■ **ABOUT THIS EXERCISE**:
Read the lines of the data below and retrieve those with "Attributes".

■ **RECORDS FOR THE EXERCISE**:
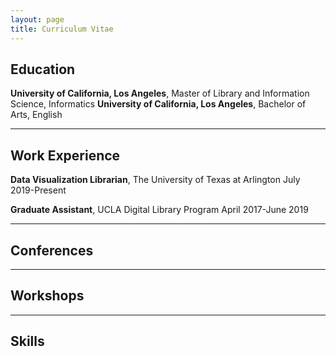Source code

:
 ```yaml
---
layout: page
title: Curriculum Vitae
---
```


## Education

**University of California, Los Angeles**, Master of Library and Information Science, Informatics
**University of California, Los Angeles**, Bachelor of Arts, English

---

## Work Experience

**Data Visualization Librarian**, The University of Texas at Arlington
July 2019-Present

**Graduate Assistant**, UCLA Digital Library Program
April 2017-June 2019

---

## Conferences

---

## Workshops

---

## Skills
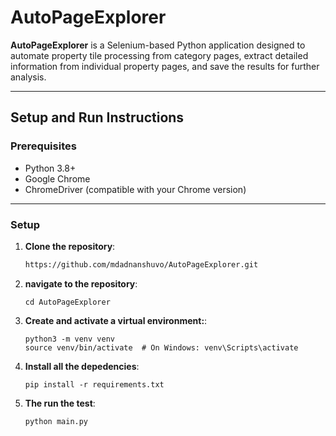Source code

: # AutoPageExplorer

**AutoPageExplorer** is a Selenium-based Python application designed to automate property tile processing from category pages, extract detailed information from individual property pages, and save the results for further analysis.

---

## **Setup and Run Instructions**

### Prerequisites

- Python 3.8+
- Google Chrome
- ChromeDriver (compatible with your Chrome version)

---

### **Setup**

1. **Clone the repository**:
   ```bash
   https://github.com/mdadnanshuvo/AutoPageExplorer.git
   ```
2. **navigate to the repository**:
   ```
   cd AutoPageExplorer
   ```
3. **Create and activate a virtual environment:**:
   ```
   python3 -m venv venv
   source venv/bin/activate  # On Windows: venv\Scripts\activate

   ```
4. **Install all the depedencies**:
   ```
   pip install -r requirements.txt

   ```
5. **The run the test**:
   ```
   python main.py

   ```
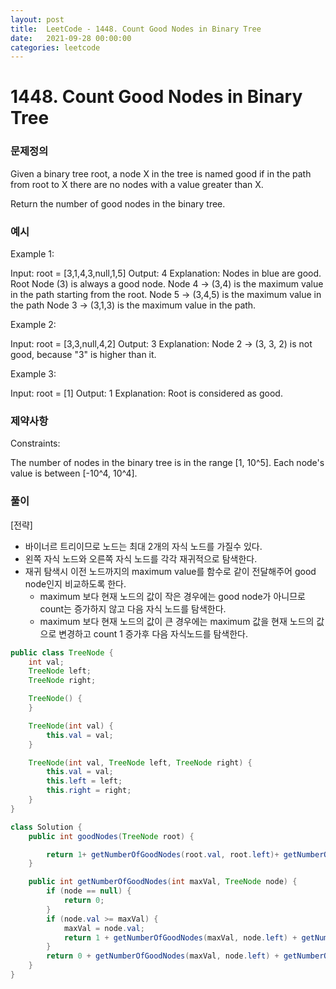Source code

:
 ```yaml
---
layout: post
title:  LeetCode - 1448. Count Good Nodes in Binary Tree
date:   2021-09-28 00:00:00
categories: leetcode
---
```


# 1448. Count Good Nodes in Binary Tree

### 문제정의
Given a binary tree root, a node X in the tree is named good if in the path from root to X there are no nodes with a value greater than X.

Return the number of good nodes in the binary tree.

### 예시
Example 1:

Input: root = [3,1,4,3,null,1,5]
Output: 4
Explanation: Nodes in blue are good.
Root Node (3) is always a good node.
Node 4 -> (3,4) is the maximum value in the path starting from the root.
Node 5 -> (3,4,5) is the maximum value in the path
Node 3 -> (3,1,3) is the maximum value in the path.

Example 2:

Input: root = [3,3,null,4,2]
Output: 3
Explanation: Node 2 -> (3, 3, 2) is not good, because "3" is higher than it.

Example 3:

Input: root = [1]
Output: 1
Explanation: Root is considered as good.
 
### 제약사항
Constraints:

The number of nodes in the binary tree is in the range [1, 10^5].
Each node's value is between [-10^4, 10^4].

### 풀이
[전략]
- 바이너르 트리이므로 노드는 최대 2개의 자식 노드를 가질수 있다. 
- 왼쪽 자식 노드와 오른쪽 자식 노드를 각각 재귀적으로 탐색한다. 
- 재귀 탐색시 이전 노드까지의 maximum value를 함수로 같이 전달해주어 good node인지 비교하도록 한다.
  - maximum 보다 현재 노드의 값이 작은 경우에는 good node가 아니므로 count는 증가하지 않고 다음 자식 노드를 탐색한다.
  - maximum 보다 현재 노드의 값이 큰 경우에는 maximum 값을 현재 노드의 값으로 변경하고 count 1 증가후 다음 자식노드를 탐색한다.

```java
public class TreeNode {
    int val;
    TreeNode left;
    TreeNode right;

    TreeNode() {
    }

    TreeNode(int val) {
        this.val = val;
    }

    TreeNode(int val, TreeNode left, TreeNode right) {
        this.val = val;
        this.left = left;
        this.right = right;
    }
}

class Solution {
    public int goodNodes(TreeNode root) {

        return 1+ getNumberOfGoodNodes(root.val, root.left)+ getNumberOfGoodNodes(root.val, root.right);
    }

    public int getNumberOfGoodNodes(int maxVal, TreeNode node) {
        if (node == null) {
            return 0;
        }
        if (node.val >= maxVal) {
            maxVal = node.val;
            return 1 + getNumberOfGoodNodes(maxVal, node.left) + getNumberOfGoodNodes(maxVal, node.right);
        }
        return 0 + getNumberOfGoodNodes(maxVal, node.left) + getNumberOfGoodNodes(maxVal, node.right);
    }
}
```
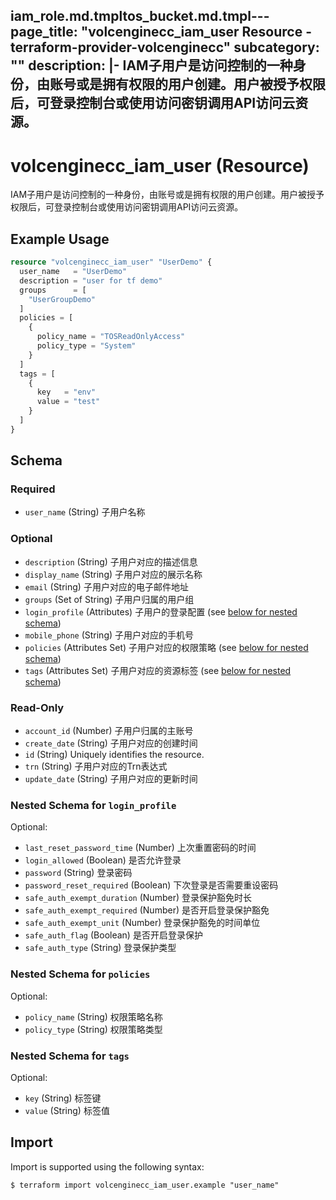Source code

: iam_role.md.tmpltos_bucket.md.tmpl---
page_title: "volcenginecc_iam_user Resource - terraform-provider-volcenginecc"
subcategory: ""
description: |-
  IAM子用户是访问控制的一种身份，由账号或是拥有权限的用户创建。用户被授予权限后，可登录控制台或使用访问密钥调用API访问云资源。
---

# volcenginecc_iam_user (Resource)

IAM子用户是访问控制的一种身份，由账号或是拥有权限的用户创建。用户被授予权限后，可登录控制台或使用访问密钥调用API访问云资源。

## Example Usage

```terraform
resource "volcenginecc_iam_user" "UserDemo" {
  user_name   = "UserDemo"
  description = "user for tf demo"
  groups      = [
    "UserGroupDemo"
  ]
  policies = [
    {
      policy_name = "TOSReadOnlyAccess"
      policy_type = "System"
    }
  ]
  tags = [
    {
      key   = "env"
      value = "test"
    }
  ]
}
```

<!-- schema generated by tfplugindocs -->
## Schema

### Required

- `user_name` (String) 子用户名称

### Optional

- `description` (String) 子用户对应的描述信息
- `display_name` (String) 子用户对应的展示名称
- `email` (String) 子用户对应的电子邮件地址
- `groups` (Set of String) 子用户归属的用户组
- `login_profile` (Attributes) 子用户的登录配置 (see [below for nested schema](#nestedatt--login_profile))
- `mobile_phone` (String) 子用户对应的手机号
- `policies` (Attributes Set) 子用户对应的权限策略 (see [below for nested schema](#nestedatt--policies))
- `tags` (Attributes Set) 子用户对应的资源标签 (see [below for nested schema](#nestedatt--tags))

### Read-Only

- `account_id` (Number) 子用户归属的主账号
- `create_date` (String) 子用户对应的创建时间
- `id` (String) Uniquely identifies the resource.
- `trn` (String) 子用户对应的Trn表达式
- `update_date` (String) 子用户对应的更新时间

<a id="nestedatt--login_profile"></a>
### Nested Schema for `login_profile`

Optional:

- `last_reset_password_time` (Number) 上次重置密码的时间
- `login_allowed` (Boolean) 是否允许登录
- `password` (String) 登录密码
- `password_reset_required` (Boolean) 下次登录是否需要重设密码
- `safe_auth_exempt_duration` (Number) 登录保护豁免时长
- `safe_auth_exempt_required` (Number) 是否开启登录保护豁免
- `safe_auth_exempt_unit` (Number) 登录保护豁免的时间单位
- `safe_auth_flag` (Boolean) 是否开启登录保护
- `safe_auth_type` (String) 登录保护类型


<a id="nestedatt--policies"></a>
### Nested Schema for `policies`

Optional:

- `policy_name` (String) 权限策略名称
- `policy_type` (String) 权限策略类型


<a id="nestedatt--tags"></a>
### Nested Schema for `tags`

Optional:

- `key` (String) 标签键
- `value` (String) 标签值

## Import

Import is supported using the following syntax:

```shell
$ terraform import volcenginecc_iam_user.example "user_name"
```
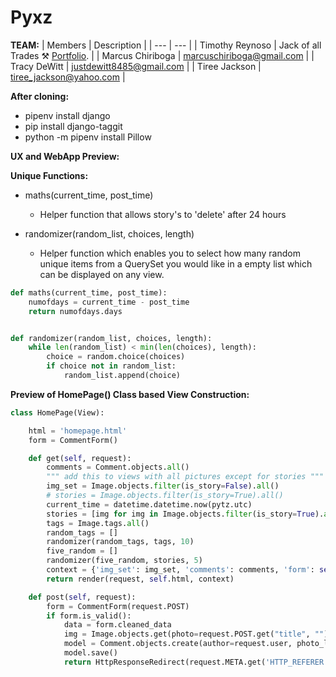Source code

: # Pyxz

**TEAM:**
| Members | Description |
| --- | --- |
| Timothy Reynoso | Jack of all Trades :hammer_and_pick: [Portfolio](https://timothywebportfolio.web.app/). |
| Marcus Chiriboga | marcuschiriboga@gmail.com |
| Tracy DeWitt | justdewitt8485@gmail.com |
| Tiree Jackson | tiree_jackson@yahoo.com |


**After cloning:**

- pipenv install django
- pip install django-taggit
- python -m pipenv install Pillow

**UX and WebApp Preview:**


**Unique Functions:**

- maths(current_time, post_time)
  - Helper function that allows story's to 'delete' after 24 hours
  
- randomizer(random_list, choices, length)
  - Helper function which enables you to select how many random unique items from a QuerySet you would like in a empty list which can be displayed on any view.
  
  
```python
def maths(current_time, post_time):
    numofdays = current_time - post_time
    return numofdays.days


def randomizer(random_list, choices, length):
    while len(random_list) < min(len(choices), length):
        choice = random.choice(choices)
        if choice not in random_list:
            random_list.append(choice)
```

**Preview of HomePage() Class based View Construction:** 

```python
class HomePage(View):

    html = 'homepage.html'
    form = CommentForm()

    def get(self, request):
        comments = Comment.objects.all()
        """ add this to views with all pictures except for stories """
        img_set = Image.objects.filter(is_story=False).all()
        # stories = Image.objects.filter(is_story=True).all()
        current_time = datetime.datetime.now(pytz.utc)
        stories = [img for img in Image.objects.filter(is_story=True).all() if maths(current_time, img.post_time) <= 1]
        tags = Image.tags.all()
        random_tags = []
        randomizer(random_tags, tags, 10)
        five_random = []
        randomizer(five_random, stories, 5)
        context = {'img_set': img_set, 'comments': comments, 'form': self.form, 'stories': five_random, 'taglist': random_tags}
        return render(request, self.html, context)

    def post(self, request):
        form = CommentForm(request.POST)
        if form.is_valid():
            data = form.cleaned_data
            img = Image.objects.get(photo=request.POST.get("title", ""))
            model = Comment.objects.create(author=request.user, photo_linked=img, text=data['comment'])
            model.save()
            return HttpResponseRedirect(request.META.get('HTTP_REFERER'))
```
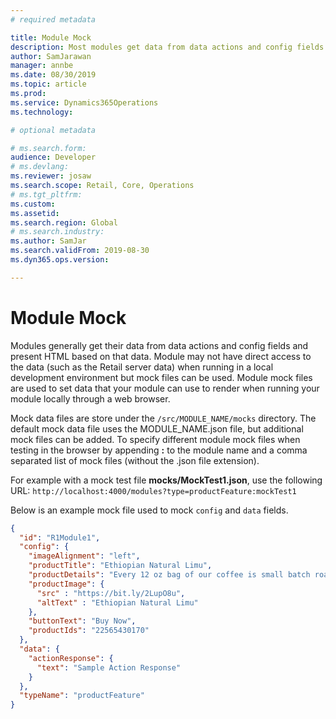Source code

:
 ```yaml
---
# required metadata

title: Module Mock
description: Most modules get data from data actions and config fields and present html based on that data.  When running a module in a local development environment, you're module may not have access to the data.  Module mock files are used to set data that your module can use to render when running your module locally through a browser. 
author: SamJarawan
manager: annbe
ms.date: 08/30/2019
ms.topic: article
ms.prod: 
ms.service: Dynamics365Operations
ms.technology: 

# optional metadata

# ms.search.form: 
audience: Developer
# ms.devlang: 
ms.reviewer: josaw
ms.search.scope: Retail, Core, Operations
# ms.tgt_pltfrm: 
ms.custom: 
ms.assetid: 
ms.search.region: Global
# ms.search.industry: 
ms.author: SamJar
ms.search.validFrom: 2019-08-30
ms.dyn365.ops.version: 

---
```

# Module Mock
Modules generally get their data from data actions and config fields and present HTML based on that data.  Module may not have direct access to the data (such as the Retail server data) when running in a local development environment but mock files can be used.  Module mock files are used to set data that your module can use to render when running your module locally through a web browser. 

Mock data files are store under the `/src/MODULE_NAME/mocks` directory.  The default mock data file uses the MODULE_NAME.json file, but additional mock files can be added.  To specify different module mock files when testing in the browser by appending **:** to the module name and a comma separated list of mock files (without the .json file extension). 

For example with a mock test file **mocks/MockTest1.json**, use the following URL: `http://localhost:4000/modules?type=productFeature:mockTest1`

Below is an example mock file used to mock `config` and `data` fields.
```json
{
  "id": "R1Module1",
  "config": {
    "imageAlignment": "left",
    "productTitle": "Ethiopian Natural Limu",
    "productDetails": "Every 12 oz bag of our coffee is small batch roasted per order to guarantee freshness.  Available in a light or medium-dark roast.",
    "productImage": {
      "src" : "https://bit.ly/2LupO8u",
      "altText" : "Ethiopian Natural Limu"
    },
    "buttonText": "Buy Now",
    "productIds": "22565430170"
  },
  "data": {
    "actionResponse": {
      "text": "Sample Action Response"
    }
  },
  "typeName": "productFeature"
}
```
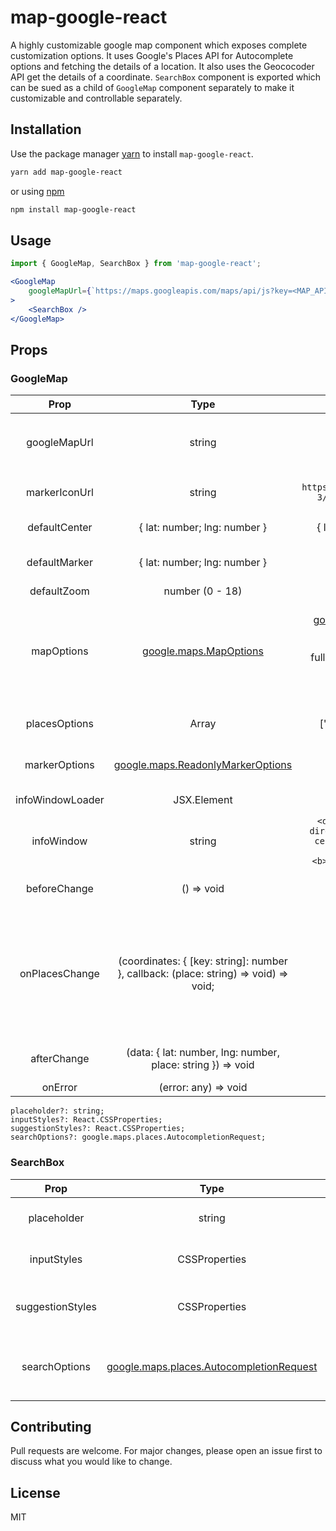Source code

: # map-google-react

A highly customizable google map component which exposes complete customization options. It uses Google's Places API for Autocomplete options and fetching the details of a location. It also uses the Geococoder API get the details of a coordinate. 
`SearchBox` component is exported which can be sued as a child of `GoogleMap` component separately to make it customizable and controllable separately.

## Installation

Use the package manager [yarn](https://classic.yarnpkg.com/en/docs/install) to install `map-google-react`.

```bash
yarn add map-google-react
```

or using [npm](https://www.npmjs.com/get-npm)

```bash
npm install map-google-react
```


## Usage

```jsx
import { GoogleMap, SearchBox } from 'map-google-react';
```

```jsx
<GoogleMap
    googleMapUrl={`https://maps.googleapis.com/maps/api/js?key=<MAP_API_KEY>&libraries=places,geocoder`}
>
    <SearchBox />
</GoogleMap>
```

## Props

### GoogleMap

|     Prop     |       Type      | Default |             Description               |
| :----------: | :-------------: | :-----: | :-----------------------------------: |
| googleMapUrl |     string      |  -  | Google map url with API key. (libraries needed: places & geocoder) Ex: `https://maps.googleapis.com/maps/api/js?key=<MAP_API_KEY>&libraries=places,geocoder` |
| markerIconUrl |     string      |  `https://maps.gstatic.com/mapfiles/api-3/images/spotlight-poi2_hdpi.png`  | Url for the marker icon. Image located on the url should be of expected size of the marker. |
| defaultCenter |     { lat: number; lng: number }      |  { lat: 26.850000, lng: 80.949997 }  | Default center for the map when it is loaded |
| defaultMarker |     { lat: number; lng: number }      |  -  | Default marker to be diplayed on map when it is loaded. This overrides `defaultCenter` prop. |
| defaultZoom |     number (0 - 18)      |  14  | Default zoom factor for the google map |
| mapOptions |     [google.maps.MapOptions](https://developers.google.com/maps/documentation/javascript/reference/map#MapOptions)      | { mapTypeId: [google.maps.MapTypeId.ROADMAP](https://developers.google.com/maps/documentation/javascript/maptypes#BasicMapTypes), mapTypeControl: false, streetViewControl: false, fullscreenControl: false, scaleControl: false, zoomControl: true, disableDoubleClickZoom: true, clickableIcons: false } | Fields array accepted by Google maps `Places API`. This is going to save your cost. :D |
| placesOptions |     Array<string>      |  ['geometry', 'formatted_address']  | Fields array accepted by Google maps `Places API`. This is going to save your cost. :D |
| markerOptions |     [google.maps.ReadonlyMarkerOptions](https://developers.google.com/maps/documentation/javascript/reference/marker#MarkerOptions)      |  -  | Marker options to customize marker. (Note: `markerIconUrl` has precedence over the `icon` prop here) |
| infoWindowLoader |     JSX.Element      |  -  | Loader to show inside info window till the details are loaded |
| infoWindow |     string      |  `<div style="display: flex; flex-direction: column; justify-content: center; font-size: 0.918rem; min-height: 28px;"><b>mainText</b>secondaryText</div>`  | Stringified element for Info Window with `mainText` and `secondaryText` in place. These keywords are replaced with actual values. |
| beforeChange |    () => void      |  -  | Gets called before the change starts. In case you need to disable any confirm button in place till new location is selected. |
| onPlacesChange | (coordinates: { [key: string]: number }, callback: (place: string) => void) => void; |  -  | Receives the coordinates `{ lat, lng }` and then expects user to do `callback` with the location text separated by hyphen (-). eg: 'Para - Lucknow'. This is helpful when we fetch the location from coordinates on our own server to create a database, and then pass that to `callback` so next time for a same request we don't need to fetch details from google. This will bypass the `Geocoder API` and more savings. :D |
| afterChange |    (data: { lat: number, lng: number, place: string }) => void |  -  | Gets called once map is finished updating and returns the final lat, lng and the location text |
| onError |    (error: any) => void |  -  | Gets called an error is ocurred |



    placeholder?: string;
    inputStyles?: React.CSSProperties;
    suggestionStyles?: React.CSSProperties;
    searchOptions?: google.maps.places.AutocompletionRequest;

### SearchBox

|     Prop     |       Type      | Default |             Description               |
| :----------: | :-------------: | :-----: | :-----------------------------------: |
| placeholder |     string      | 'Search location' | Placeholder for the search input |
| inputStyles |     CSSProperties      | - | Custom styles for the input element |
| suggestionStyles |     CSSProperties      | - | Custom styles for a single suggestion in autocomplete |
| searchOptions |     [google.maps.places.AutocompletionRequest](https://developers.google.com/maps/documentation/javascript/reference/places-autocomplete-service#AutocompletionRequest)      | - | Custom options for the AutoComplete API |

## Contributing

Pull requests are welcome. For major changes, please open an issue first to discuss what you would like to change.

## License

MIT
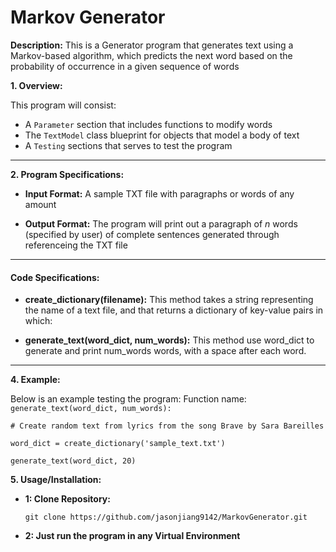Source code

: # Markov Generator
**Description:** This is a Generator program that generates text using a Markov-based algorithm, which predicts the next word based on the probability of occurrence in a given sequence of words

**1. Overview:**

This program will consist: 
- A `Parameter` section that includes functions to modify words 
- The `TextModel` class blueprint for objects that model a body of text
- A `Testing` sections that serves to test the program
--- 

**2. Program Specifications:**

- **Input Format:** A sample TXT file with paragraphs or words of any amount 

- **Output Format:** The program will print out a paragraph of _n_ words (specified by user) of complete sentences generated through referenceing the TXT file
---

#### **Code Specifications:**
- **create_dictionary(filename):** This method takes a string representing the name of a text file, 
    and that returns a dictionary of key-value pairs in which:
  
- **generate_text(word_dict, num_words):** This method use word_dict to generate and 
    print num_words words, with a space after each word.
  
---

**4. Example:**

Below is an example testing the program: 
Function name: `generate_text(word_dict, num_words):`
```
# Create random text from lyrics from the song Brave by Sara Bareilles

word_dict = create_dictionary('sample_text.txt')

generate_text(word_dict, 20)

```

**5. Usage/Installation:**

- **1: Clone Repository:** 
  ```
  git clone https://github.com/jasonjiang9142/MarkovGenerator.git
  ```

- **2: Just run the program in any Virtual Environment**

■ **WRITTEN SOLUTION**:
- `login_profile` (Attributes) 子用户的登录配置 (see [below for nested schema](#nestedatt--login_profile))
- `policies` (Attributes Set) 子用户对应的权限策略 (see [below for nested schema](#nestedatt--policies))
- `tags` (Attributes Set) 子用户对应的资源标签 (see [below for nested schema](#nestedatt--tags))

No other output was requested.